------ Data section

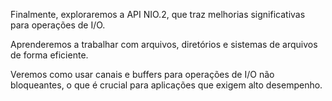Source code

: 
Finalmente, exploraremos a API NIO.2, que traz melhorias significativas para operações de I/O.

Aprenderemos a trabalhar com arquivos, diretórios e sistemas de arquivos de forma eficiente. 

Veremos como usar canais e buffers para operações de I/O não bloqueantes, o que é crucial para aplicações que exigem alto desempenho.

------------
------ Data section

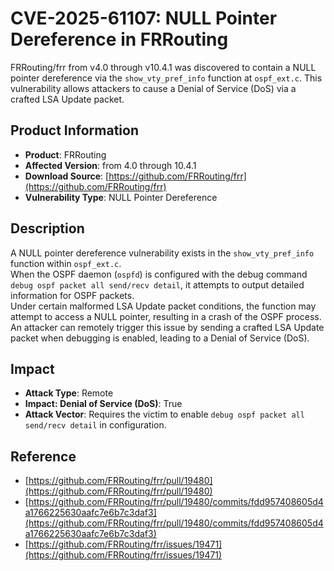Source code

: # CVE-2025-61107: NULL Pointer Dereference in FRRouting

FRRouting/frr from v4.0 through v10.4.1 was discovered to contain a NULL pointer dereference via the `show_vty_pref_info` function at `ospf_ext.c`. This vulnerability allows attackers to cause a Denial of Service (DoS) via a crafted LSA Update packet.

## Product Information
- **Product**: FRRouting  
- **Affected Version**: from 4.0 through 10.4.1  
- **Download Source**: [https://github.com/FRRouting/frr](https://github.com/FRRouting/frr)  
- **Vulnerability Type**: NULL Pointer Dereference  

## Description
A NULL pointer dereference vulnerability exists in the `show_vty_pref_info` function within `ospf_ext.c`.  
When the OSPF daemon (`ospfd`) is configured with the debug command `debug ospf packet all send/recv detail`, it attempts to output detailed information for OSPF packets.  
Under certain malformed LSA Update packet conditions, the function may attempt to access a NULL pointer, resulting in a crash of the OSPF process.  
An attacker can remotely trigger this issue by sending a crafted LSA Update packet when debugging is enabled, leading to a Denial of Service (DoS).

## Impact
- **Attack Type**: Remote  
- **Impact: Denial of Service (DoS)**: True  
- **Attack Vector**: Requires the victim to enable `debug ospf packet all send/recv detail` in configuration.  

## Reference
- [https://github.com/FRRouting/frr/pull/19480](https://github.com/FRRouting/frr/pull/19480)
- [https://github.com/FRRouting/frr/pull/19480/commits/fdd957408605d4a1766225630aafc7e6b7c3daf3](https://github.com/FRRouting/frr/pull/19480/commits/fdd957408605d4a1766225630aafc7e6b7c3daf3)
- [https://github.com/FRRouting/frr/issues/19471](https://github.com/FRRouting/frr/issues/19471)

------------

Try it →
Your task is to copy each line of the data above that holds "recv".

Solution below →
When the OSPF daemon (`ospfd`) is configured with the debug command `debug ospf packet all send/recv detail`, it attempts to output detailed information for OSPF packets.  
- **Attack Vector**: Requires the victim to enable `debug ospf packet all send/recv detail` in configuration.  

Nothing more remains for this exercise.